SOURCE MATERIAL.
=== Begin Enclosure ===

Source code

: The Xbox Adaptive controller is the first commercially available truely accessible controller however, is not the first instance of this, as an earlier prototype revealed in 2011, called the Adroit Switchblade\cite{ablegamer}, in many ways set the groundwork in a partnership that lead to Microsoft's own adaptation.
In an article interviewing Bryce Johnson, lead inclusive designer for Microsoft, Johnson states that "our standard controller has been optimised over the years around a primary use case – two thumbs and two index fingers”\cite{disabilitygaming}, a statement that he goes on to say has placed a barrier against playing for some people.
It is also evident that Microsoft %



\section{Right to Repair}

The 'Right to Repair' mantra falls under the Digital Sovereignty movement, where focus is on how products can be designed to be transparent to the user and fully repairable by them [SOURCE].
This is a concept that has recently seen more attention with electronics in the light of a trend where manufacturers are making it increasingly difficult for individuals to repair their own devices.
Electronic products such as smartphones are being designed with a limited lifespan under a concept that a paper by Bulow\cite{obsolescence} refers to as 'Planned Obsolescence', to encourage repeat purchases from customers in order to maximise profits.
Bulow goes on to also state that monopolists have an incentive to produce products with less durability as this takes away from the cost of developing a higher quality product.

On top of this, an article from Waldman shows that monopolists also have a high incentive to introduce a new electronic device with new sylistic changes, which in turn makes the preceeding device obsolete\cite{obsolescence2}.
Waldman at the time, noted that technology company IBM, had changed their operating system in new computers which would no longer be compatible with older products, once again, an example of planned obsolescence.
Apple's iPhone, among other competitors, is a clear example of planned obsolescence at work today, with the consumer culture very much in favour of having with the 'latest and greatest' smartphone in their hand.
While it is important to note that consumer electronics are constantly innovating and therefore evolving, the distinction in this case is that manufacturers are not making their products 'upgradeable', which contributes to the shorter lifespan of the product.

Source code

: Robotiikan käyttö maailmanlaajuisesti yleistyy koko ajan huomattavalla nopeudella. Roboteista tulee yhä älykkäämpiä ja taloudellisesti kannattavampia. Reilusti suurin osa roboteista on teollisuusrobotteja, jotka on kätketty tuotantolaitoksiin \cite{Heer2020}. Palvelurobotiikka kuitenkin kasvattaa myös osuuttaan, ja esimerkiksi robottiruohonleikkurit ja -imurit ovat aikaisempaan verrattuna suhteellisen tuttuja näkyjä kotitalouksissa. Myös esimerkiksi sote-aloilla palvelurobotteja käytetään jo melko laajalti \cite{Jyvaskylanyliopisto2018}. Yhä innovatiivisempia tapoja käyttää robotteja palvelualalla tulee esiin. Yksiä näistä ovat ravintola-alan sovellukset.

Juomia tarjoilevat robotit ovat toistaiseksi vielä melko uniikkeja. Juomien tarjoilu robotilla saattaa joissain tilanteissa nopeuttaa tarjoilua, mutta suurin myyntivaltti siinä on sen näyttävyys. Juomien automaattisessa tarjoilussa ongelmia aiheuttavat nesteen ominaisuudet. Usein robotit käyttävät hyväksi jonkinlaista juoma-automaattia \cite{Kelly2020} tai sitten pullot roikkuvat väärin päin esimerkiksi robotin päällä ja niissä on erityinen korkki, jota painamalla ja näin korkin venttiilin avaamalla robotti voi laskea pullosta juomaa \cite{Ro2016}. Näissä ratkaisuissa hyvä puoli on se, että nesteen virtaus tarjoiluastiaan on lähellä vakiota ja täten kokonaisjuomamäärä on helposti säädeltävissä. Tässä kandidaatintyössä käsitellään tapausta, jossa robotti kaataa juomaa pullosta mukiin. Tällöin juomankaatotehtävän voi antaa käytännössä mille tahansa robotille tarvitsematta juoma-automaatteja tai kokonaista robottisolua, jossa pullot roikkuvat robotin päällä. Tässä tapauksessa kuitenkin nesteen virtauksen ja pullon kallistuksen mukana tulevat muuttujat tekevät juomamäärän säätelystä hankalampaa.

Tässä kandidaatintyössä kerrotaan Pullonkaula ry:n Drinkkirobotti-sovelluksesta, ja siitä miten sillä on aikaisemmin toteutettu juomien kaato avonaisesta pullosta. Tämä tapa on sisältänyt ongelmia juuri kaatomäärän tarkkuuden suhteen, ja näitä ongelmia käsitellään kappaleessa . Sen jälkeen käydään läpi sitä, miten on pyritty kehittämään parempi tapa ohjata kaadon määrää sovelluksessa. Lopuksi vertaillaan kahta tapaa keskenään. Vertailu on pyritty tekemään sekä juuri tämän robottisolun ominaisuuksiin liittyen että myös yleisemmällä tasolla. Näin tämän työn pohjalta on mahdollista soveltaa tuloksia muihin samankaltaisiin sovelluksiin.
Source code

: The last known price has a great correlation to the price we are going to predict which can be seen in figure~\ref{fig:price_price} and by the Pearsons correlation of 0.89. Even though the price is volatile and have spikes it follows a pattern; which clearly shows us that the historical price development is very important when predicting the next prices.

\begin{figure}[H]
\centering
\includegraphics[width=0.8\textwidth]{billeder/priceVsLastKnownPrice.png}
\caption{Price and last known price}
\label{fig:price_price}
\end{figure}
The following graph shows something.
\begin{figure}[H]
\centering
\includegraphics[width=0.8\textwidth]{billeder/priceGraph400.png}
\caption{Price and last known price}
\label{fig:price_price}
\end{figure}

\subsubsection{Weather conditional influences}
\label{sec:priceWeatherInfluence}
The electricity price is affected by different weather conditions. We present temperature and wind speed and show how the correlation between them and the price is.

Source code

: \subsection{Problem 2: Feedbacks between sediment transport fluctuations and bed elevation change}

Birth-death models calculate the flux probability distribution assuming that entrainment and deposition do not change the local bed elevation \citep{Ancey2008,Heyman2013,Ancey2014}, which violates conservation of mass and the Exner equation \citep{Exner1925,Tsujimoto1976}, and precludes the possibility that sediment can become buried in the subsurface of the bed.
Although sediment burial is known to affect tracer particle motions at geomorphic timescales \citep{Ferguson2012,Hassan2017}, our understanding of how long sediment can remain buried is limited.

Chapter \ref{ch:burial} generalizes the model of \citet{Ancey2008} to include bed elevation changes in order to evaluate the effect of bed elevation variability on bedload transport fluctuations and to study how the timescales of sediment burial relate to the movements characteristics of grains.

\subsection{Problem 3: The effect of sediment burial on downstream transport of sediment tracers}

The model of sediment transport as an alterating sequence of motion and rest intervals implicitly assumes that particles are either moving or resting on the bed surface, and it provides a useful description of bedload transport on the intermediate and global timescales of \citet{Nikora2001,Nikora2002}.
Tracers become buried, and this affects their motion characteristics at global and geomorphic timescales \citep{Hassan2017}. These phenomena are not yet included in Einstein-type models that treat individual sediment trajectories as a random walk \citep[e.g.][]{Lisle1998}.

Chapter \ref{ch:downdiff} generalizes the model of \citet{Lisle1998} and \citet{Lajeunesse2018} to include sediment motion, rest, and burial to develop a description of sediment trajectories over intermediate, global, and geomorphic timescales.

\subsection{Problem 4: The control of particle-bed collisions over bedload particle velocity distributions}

=== End Enclosure ===

PROBLEM. Print the data above exactly.

ANSWER SECTION.
Source code

: The Xbox Adaptive controller is the first commercially available truely accessible controller however, is not the first instance of this, as an earlier prototype revealed in 2011, called the Adroit Switchblade\cite{ablegamer}, in many ways set the groundwork in a partnership that lead to Microsoft's own adaptation.
In an article interviewing Bryce Johnson, lead inclusive designer for Microsoft, Johnson states that "our standard controller has been optimised over the years around a primary use case – two thumbs and two index fingers”\cite{disabilitygaming}, a statement that he goes on to say has placed a barrier against playing for some people.
It is also evident that Microsoft %



\section{Right to Repair}

The 'Right to Repair' mantra falls under the Digital Sovereignty movement, where focus is on how products can be designed to be transparent to the user and fully repairable by them [SOURCE].
This is a concept that has recently seen more attention with electronics in the light of a trend where manufacturers are making it increasingly difficult for individuals to repair their own devices.
Electronic products such as smartphones are being designed with a limited lifespan under a concept that a paper by Bulow\cite{obsolescence} refers to as 'Planned Obsolescence', to encourage repeat purchases from customers in order to maximise profits.
Bulow goes on to also state that monopolists have an incentive to produce products with less durability as this takes away from the cost of developing a higher quality product.

On top of this, an article from Waldman shows that monopolists also have a high incentive to introduce a new electronic device with new sylistic changes, which in turn makes the preceeding device obsolete\cite{obsolescence2}.
Waldman at the time, noted that technology company IBM, had changed their operating system in new computers which would no longer be compatible with older products, once again, an example of planned obsolescence.
Apple's iPhone, among other competitors, is a clear example of planned obsolescence at work today, with the consumer culture very much in favour of having with the 'latest and greatest' smartphone in their hand.
While it is important to note that consumer electronics are constantly innovating and therefore evolving, the distinction in this case is that manufacturers are not making their products 'upgradeable', which contributes to the shorter lifespan of the product.

Source code

: Robotiikan käyttö maailmanlaajuisesti yleistyy koko ajan huomattavalla nopeudella. Roboteista tulee yhä älykkäämpiä ja taloudellisesti kannattavampia. Reilusti suurin osa roboteista on teollisuusrobotteja, jotka on kätketty tuotantolaitoksiin \cite{Heer2020}. Palvelurobotiikka kuitenkin kasvattaa myös osuuttaan, ja esimerkiksi robottiruohonleikkurit ja -imurit ovat aikaisempaan verrattuna suhteellisen tuttuja näkyjä kotitalouksissa. Myös esimerkiksi sote-aloilla palvelurobotteja käytetään jo melko laajalti \cite{Jyvaskylanyliopisto2018}. Yhä innovatiivisempia tapoja käyttää robotteja palvelualalla tulee esiin. Yksiä näistä ovat ravintola-alan sovellukset.

Juomia tarjoilevat robotit ovat toistaiseksi vielä melko uniikkeja. Juomien tarjoilu robotilla saattaa joissain tilanteissa nopeuttaa tarjoilua, mutta suurin myyntivaltti siinä on sen näyttävyys. Juomien automaattisessa tarjoilussa ongelmia aiheuttavat nesteen ominaisuudet. Usein robotit käyttävät hyväksi jonkinlaista juoma-automaattia \cite{Kelly2020} tai sitten pullot roikkuvat väärin päin esimerkiksi robotin päällä ja niissä on erityinen korkki, jota painamalla ja näin korkin venttiilin avaamalla robotti voi laskea pullosta juomaa \cite{Ro2016}. Näissä ratkaisuissa hyvä puoli on se, että nesteen virtaus tarjoiluastiaan on lähellä vakiota ja täten kokonaisjuomamäärä on helposti säädeltävissä. Tässä kandidaatintyössä käsitellään tapausta, jossa robotti kaataa juomaa pullosta mukiin. Tällöin juomankaatotehtävän voi antaa käytännössä mille tahansa robotille tarvitsematta juoma-automaatteja tai kokonaista robottisolua, jossa pullot roikkuvat robotin päällä. Tässä tapauksessa kuitenkin nesteen virtauksen ja pullon kallistuksen mukana tulevat muuttujat tekevät juomamäärän säätelystä hankalampaa.

Tässä kandidaatintyössä kerrotaan Pullonkaula ry:n Drinkkirobotti-sovelluksesta, ja siitä miten sillä on aikaisemmin toteutettu juomien kaato avonaisesta pullosta. Tämä tapa on sisältänyt ongelmia juuri kaatomäärän tarkkuuden suhteen, ja näitä ongelmia käsitellään kappaleessa . Sen jälkeen käydään läpi sitä, miten on pyritty kehittämään parempi tapa ohjata kaadon määrää sovelluksessa. Lopuksi vertaillaan kahta tapaa keskenään. Vertailu on pyritty tekemään sekä juuri tämän robottisolun ominaisuuksiin liittyen että myös yleisemmällä tasolla. Näin tämän työn pohjalta on mahdollista soveltaa tuloksia muihin samankaltaisiin sovelluksiin.
Source code

: The last known price has a great correlation to the price we are going to predict which can be seen in figure~\ref{fig:price_price} and by the Pearsons correlation of 0.89. Even though the price is volatile and have spikes it follows a pattern; which clearly shows us that the historical price development is very important when predicting the next prices.

\begin{figure}[H]
\centering
\includegraphics[width=0.8\textwidth]{billeder/priceVsLastKnownPrice.png}
\caption{Price and last known price}
\label{fig:price_price}
\end{figure}
The following graph shows something.
\begin{figure}[H]
\centering
\includegraphics[width=0.8\textwidth]{billeder/priceGraph400.png}
\caption{Price and last known price}
\label{fig:price_price}
\end{figure}

\subsubsection{Weather conditional influences}
\label{sec:priceWeatherInfluence}
The electricity price is affected by different weather conditions. We present temperature and wind speed and show how the correlation between them and the price is.

Source code

: \subsection{Problem 2: Feedbacks between sediment transport fluctuations and bed elevation change}

Birth-death models calculate the flux probability distribution assuming that entrainment and deposition do not change the local bed elevation \citep{Ancey2008,Heyman2013,Ancey2014}, which violates conservation of mass and the Exner equation \citep{Exner1925,Tsujimoto1976}, and precludes the possibility that sediment can become buried in the subsurface of the bed.
Although sediment burial is known to affect tracer particle motions at geomorphic timescales \citep{Ferguson2012,Hassan2017}, our understanding of how long sediment can remain buried is limited.

Chapter \ref{ch:burial} generalizes the model of \citet{Ancey2008} to include bed elevation changes in order to evaluate the effect of bed elevation variability on bedload transport fluctuations and to study how the timescales of sediment burial relate to the movements characteristics of grains.

\subsection{Problem 3: The effect of sediment burial on downstream transport of sediment tracers}

The model of sediment transport as an alterating sequence of motion and rest intervals implicitly assumes that particles are either moving or resting on the bed surface, and it provides a useful description of bedload transport on the intermediate and global timescales of \citet{Nikora2001,Nikora2002}.
Tracers become buried, and this affects their motion characteristics at global and geomorphic timescales \citep{Hassan2017}. These phenomena are not yet included in Einstein-type models that treat individual sediment trajectories as a random walk \citep[e.g.][]{Lisle1998}.

Chapter \ref{ch:downdiff} generalizes the model of \citet{Lisle1998} and \citet{Lajeunesse2018} to include sediment motion, rest, and burial to develop a description of sediment trajectories over intermediate, global, and geomorphic timescales.

\subsection{Problem 4: The control of particle-bed collisions over bedload particle velocity distributions}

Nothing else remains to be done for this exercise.